Unreinforced masonry (URM) buildings are the most representative construction system since the early ages of mankind. Most of them are constructed without the consideration of earthquake design requirements or reference to any particular design code. It is common for the total or partial collapse of URM buildings to occur during an earthquake due to the poor quality of the materials and construction technology, as shown in Figure 1 and Figure 2, e.g., [1,2,3,4,5,6]. The low tensile strength, low ductility and low ability to dissipate energy are the main reasons for limiting the use of URM in middle- and high-seismicity regions. On the other hand, masonry has several advantages as a structural material, such as thermal and acoustic efficiency, economy, simple construction technology, excellent fire behavior and, usually, low embodied energy. Masonry has good durability and adequate performance with respect to healthy indoor environment, and can be effectively considered as an alternative low-cost construction solution for low- to medium-rise residential buildings.
The increasing interest in this construction technique in the last few decades has resulted in many experimental tests on URM sub-assemblages [7,8,9,10,11] and on complete URM buildings [12,13,14,15,16,17,18]. These studies have provided significantly valuable insights into the seismic performance of URM buildings. However, many characteristics of URM buildings are yet to be fully understood, and URM buildings are always severely damaged when an earthquake occurs [13,14,16,17,18].
On the other hand, some studies on mortar-free masonry units considering the interlocking mechanism have been conducted, e.g., [19,20,21,22]. However, most of the studies are on brick units with unevenness, and there is no study targeting block units as in this study.
Under these backgrounds, the authors developed two types of new masonry wall systems for high seismic performance, including loading bearing capacity, deformability and energy dissipation capacity, convenience of construction and reliability of construction.

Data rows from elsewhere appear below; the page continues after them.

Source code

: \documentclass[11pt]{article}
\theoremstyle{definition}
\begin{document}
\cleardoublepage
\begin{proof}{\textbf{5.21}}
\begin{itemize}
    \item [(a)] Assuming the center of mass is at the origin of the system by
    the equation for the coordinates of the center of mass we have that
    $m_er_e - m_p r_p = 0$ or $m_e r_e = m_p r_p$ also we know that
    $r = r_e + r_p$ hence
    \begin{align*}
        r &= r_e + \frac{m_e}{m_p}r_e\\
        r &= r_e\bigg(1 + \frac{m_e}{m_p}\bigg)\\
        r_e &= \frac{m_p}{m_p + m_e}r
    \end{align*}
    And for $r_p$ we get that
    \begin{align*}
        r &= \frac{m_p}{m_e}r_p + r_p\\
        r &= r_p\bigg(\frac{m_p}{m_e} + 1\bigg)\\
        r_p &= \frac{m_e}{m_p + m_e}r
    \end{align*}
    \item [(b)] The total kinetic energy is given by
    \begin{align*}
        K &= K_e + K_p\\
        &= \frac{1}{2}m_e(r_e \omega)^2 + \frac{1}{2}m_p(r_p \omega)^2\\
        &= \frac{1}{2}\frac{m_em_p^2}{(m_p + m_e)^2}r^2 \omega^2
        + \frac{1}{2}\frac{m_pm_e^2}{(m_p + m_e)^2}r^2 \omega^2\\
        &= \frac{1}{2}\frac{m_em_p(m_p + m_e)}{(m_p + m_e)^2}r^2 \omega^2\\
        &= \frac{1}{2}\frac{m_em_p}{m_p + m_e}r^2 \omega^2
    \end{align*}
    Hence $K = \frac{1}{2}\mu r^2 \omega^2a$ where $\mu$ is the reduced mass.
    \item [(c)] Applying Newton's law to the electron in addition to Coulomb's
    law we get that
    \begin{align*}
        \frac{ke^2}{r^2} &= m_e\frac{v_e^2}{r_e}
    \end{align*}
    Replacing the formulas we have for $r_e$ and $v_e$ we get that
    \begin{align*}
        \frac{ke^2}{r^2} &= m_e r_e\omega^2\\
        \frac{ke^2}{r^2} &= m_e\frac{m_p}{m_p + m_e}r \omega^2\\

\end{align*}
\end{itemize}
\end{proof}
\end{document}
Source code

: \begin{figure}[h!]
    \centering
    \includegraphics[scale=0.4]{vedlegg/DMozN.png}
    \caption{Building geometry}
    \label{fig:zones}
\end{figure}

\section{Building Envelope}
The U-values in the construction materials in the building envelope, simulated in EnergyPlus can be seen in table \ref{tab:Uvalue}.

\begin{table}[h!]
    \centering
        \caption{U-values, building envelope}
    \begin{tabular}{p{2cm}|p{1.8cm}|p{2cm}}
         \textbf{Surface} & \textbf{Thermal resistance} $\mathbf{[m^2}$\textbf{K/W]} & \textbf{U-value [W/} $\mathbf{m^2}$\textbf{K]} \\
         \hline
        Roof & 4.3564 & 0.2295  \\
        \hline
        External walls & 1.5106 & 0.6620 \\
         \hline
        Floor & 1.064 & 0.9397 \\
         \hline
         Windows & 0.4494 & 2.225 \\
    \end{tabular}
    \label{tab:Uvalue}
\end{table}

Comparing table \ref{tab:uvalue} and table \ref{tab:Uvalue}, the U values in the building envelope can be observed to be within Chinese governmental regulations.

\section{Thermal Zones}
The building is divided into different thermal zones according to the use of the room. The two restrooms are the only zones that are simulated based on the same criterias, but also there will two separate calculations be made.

The proposed masonry wall system only has a main block and a key block, without joint mortar. Two types of block systems have different key block shapes: one is the peanut shape, and the other is the dumbbell shape. It is expected that the proposed masonry wall system will be applied mainly to low-rise masonry houses, masonry fences and infilled masonry walls in developing countries.
In this study, the proposed two types of concrete block walls, as well as a typical concrete block wall, were experimentally investigated to evaluate their in-plane seismic performance. In the tests, full-scale, single-story specimens were tested under static cyclic in-plane loading, and failure patterns and cracks were carefully observed.
In this paper, the in-plane loading bearing capacity, energy dissipation capacity and reuse ratio of block walls are discussed in detail.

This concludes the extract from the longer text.